→ YOUR TASK:
Across the records that follow, how many lines contain the string "drop"? Answer with the number only.

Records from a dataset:
----------

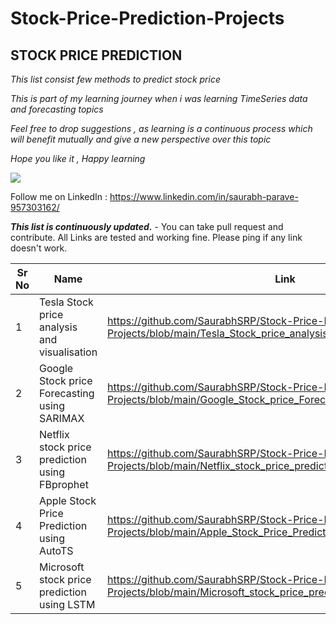 # Stock-Price-Prediction-Projects
## STOCK PRICE PREDICTION 

*This list consist few methods to predict stock price*

*This is part of my learning journey when i was learning TimeSeries data and forecasting topics*

*Feel free to drop suggestions , as learning is a continuous process which will benefit mutually and give a new perspective over this topic*

*Hope you like it , Happy learning*

![](https://media.gettyimages.com/photos/stock-market-or-forex-trading-graph-in-graphic-concept-suitable-for-picture-id1201626412?s=612x612)

Follow me on LinkedIn : https://www.linkedin.com/in/saurabh-parave-957303162/

***This list is continuously updated.*** - You can take pull request and contribute. All Links are tested and working fine. Please ping if any link doesn't work.

| Sr No | Name                                                         | Link                                                         |
| ----- | ------------------------------------------------------------ | ------------------------------------------------------------ |
| 1     | Tesla Stock price analysis and visualisation                 |https://github.com/SaurabhSRP/Stock-Price-Prediction-Projects/blob/main/Tesla_Stock_price_analysis_and_visualisation.ipynb |
| 2     | Google Stock price Forecasting using SARIMAX                 | https://github.com/SaurabhSRP/Stock-Price-Prediction-Projects/blob/main/Google_Stock_price_Forecasting_using_SARIMAX.ipynb |
| 3     | Netflix stock price prediction using FBprophet               | https://github.com/SaurabhSRP/Stock-Price-Prediction-Projects/blob/main/Netflix_stock_price_prediction_using_FBprophet_.ipynb |
| 4     | Apple Stock Price Prediction using AutoTS                    | https://github.com/SaurabhSRP/Stock-Price-Prediction-Projects/blob/main/Apple_Stock_Price_Prediction_using_AutoTS.ipynb |
| 5     | Microsoft stock price prediction using LSTM                  | https://github.com/SaurabhSRP/Stock-Price-Prediction-Projects/blob/main/Microsoft_stock_price_prediction_using_LSTM.ipynb |
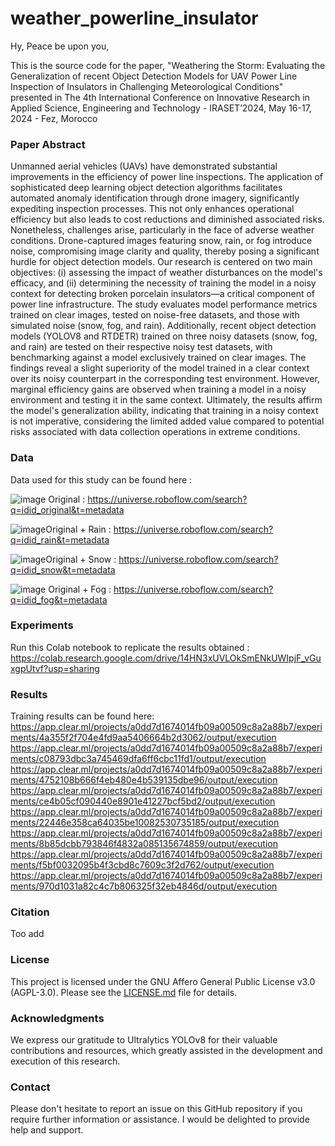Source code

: # weather_powerline_insulator

Hy, Peace be upon you, 

This is the source code for the paper, "Weathering the Storm: Evaluating the Generalization of recent Object Detection Models for UAV Power Line Inspection of Insulators in Challenging Meteorological Conditions" presented in The 4th International Conference on Innovative Research in Applied Science, Engineering and Technology - IRASET’2024, May 16-17, 2024 - Fez, Morocco

### Paper Abstract

Unmanned aerial vehicles (UAVs) have demonstrated substantial improvements in the efficiency of power line inspections. The application of sophisticated deep learning object detection algorithms facilitates automated anomaly identification through drone imagery, significantly expediting inspection processes. This not only enhances operational efficiency but also leads to cost reductions and diminished associated risks. Nonetheless, challenges arise, particularly in the face of adverse weather conditions. Drone-captured images featuring snow, rain, or fog introduce noise, compromising image clarity and quality, thereby posing a significant hurdle for object detection models. Our research is centered on two main objectives: (i) assessing the impact of weather disturbances on the model's efficacy, and (ii) determining the necessity of training the model in a noisy context for detecting broken porcelain insulators—a critical component of power line infrastructure. The study evaluates model performance metrics trained on clear images, tested on noise-free datasets, and those with simulated noise (snow, fog, and rain). Additionally, recent object detection models (YOLOV8 and RTDETR) trained on three noisy datasets (snow, fog, and rain) are tested on their respective noisy test datasets, with benchmarking against a model exclusively trained on clear images. The findings reveal a slight superiority of the model trained in a clear context over its noisy counterpart in the corresponding test environment. However, marginal efficiency gains are observed when training a model in a noisy environment and testing it in the same context. Ultimately, the results affirm the model's generalization ability, indicating that training in a noisy context is not imperative, considering the limited added value compared to potential risks associated with data collection operations in extreme conditions. 

### Data

Data used for this study can be found here : 



![image](https://github.com/phd-benel/weather_powerline_insulator/assets/82882383/dead223b-3855-401d-9ec4-4194cfe24b55) Original : https://universe.roboflow.com/search?q=idid_original&t=metadata

![image](https://github.com/phd-benel/weather_powerline_insulator/assets/82882383/181fec43-d13c-4af8-9aca-9d034e5d7cad)Original + Rain : https://universe.roboflow.com/search?q=idid_rain&t=metadata


![image](https://github.com/phd-benel/weather_powerline_insulator/assets/82882383/02c09780-c3e1-4844-b3c5-ccf72acbf797)Original + Snow : https://universe.roboflow.com/search?q=idid_snow&t=metadata


![image](https://github.com/phd-benel/weather_powerline_insulator/assets/82882383/79de1b4d-7873-44b6-b845-81fca2e6377c)
Original + Fog : https://universe.roboflow.com/search?q=idid_fog&t=metadata




### Experiments


Run this Colab notebook to replicate the results obtained : https://colab.research.google.com/drive/14HN3xUVLOkSmENkUWIpjF_vGuxgpUtvf?usp=sharing

### Results

Training results can be found here:
https://app.clear.ml/projects/a0dd7d1674014fb09a00509c8a2a88b7/experiments/4a355f2f704e4fd9aa5406664b2d3062/output/execution
https://app.clear.ml/projects/a0dd7d1674014fb09a00509c8a2a88b7/experiments/c08793dbc3a745469dfa6ff6cbc11fd1/output/execution
https://app.clear.ml/projects/a0dd7d1674014fb09a00509c8a2a88b7/experiments/4752108b666f4eb480e4b539135dbe96/output/execution
https://app.clear.ml/projects/a0dd7d1674014fb09a00509c8a2a88b7/experiments/ce4b05cf090440e8901e41227bcf5bd2/output/execution
https://app.clear.ml/projects/a0dd7d1674014fb09a00509c8a2a88b7/experiments/22446e358ca64035be10082530735185/output/execution
https://app.clear.ml/projects/a0dd7d1674014fb09a00509c8a2a88b7/experiments/8b85dcbb793846f4832a085135674859/output/execution
https://app.clear.ml/projects/a0dd7d1674014fb09a00509c8a2a88b7/experiments/f5bf0032095b4f3cbd8c7609c3f2d762/output/execution
https://app.clear.ml/projects/a0dd7d1674014fb09a00509c8a2a88b7/experiments/970d1031a82c4c7b806325f32eb4846d/output/execution

### Citation

Too add

### License

This project is licensed under the GNU Affero General Public License v3.0 (AGPL-3.0). Please see the [LICENSE.md](LICENSE) file for details.

### Acknowledgments

We express our gratitude to Ultralytics YOLOv8 for their valuable contributions and resources, which greatly assisted in the development and execution of this research.

### Contact 
Please don't hesitate to report an issue on this GitHub repository if you require further information or assistance. I would be delighted to provide help and support.
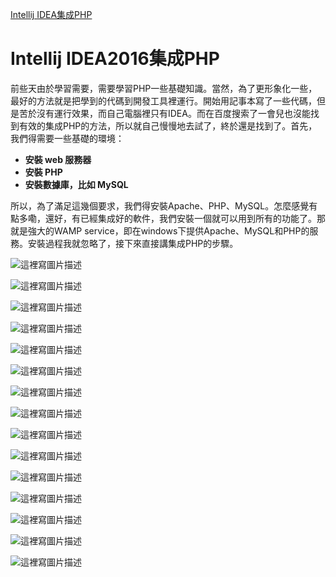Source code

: [Intellij IDEA集成PHP](https://blog.csdn.net/xu1227233860/article/details/53693175)

# Intellij IDEA2016集成PHP

前些天由於學習需要，需要學習PHP一些基礎知識。當然，為了更形象化一些，最好的方法就是把學到的代碼到開發工具裡運行。開始用記事本寫了一些代碼，但是苦於沒有運行效果，而自己電腦裡只有IDEA。而在百度搜索了一會兒也沒能找到有效的集成PHP的方法，所以就自己慢慢地去試了，終於還是找到了。首先，我們得需要一些基礎的環境：

-   **安裝 web 服務器**
-   **安裝 PHP**
-   **安裝數據庫，比如 MySQL**

所以，為了滿足這幾個要求，我們得安裝Apache、PHP、MySQL。怎麼感覺有點多嘞，還好，有已經集成好的軟件，我們安裝一個就可以用到所有的功能了。那就是強大的WAMP service，即在windows下提供Apache、MySQL和PHP的服務。安裝過程我就忽略了，接下來直接講集成PHP的步驟。

![這裡寫圖片描述](https://img-blog.csdn.net/20161216143737195?watermark/2/text/aHR0cDovL2Jsb2cuY3Nkbi5uZXQveHUxMjI3MjMzODYw/font/5a6L5L2T/fontsize/400/fill/I0JBQkFCMA==/dissolve/70/gravity/SouthEast)

![這裡寫圖片描述](https://img-blog.csdn.net/20161216143858180?watermark/2/text/aHR0cDovL2Jsb2cuY3Nkbi5uZXQveHUxMjI3MjMzODYw/font/5a6L5L2T/fontsize/400/fill/I0JBQkFCMA==/dissolve/70/gravity/SouthEast)

![這裡寫圖片描述](https://img-blog.csdn.net/20161216143910441?watermark/2/text/aHR0cDovL2Jsb2cuY3Nkbi5uZXQveHUxMjI3MjMzODYw/font/5a6L5L2T/fontsize/400/fill/I0JBQkFCMA==/dissolve/70/gravity/SouthEast)

![這裡寫圖片描述](https://img-blog.csdn.net/20161216143923238?watermark/2/text/aHR0cDovL2Jsb2cuY3Nkbi5uZXQveHUxMjI3MjMzODYw/font/5a6L5L2T/fontsize/400/fill/I0JBQkFCMA==/dissolve/70/gravity/SouthEast)

![這裡寫圖片描述](https://img-blog.csdn.net/20161216143935754?watermark/2/text/aHR0cDovL2Jsb2cuY3Nkbi5uZXQveHUxMjI3MjMzODYw/font/5a6L5L2T/fontsize/400/fill/I0JBQkFCMA==/dissolve/70/gravity/SouthEast)

![這裡寫圖片描述](https://img-blog.csdn.net/20161216144006317?watermark/2/text/aHR0cDovL2Jsb2cuY3Nkbi5uZXQveHUxMjI3MjMzODYw/font/5a6L5L2T/fontsize/400/fill/I0JBQkFCMA==/dissolve/70/gravity/SouthEast)

![這裡寫圖片描述](https://img-blog.csdn.net/20161216144017740?watermark/2/text/aHR0cDovL2Jsb2cuY3Nkbi5uZXQveHUxMjI3MjMzODYw/font/5a6L5L2T/fontsize/400/fill/I0JBQkFCMA==/dissolve/70/gravity/SouthEast)

![這裡寫圖片描述](https://img-blog.csdn.net/20161216144033321?watermark/2/text/aHR0cDovL2Jsb2cuY3Nkbi5uZXQveHUxMjI3MjMzODYw/font/5a6L5L2T/fontsize/400/fill/I0JBQkFCMA==/dissolve/70/gravity/SouthEast)

![這裡寫圖片描述](https://img-blog.csdn.net/20161216144100959?watermark/2/text/aHR0cDovL2Jsb2cuY3Nkbi5uZXQveHUxMjI3MjMzODYw/font/5a6L5L2T/fontsize/400/fill/I0JBQkFCMA==/dissolve/70/gravity/SouthEast)

![這裡寫圖片描述](https://img-blog.csdn.net/20161216144155430?watermark/2/text/aHR0cDovL2Jsb2cuY3Nkbi5uZXQveHUxMjI3MjMzODYw/font/5a6L5L2T/fontsize/400/fill/I0JBQkFCMA==/dissolve/70/gravity/SouthEast)

![這裡寫圖片描述](https://img-blog.csdn.net/20161216144210681?watermark/2/text/aHR0cDovL2Jsb2cuY3Nkbi5uZXQveHUxMjI3MjMzODYw/font/5a6L5L2T/fontsize/400/fill/I0JBQkFCMA==/dissolve/70/gravity/SouthEast)

![這裡寫圖片描述](https://img-blog.csdn.net/20161216144241525?watermark/2/text/aHR0cDovL2Jsb2cuY3Nkbi5uZXQveHUxMjI3MjMzODYw/font/5a6L5L2T/fontsize/400/fill/I0JBQkFCMA==/dissolve/70/gravity/SouthEast)

![這裡寫圖片描述](https://img-blog.csdn.net/20161216144305681?watermark/2/text/aHR0cDovL2Jsb2cuY3Nkbi5uZXQveHUxMjI3MjMzODYw/font/5a6L5L2T/fontsize/400/fill/I0JBQkFCMA==/dissolve/70/gravity/SouthEast)

![這裡寫圖片描述](https://img-blog.csdn.net/20161216144336338?watermark/2/text/aHR0cDovL2Jsb2cuY3Nkbi5uZXQveHUxMjI3MjMzODYw/font/5a6L5L2T/fontsize/400/fill/I0JBQkFCMA==/dissolve/70/gravity/SouthEast)

![這裡寫圖片描述](https://img-blog.csdn.net/20161216144348479?watermark/2/text/aHR0cDovL2Jsb2cuY3Nkbi5uZXQveHUxMjI3MjMzODYw/font/5a6L5L2T/fontsize/400/fill/I0JBQkFCMA==/dissolve/70/gravity/SouthEast)
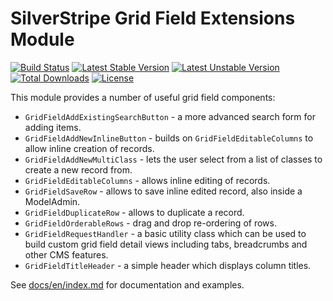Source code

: SilverStripe Grid Field Extensions Module
=========================================

[![Build Status](https://travis-ci.org/silverstripe-australia/silverstripe-gridfieldextensions.svg?branch=master)](https://travis-ci.org/silverstripe-australia/silverstripe-gridfieldextensions)
[![Latest Stable Version](https://poser.pugx.org/silverstripe-australia/gridfieldextensions/version.svg)](https://github.com/silverstripe-australia/silverstripe-gridfieldextensions/releases)
[![Latest Unstable Version](https://poser.pugx.org/silverstripe-australia/gridfieldextensions/v/unstable.svg)](https://packagist.org/packages/silverstripe-australia/gridfieldextensions)
[![Total Downloads](https://poser.pugx.org/silverstripe-australia/gridfieldextensions/downloads.svg)](https://packagist.org/packages/silverstripe-australia/gridfieldextensions)
[![License](https://poser.pugx.org/silverstripe-australia/gridfieldextensions/license.svg)](https://github.com/silverstripe-australia/silverstripe-gridfieldextensions/blob/master/LICENSE.md)

This module provides a number of useful grid field components:

* `GridFieldAddExistingSearchButton` - a more advanced search form for adding
  items.
* `GridFieldAddNewInlineButton` - builds on `GridFieldEditableColumns` to allow
  inline creation of records.
* `GridFieldAddNewMultiClass` - lets the user select from a list of classes to
  create a new record from.
* `GridFieldEditableColumns` - allows inline editing of records.
* `GridFieldSaveRow` - allows to save inline edited record, also inside a ModelAdmin.
* `GridFieldDuplicateRow` - allows to duplicate a record.
* `GridFieldOrderableRows` - drag and drop re-ordering of rows.
* `GridFieldRequestHandler` - a basic utility class which can be used to build
  custom grid field detail views including tabs, breadcrumbs and other CMS
  features.
* `GridFieldTitleHeader` - a simple header which displays column titles.

See [docs/en/index.md](docs/en/index.md) for documentation and examples.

----------

→ REPLY:
2